Description of the task>
Work out how many lines below contain the word "https", then give that number alone.

Provided information>
• • • •
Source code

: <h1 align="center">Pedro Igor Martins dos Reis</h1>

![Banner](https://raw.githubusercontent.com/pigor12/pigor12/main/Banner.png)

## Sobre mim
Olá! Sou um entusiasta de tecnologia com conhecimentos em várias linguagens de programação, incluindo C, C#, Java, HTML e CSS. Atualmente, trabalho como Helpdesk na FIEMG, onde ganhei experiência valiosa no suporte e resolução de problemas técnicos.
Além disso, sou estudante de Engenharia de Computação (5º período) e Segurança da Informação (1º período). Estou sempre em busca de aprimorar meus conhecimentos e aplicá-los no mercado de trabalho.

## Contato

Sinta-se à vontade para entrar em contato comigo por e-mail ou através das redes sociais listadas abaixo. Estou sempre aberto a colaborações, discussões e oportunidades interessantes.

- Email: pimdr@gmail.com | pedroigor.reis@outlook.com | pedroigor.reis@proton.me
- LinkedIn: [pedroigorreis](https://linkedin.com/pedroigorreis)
• • • •
Problem solution>
2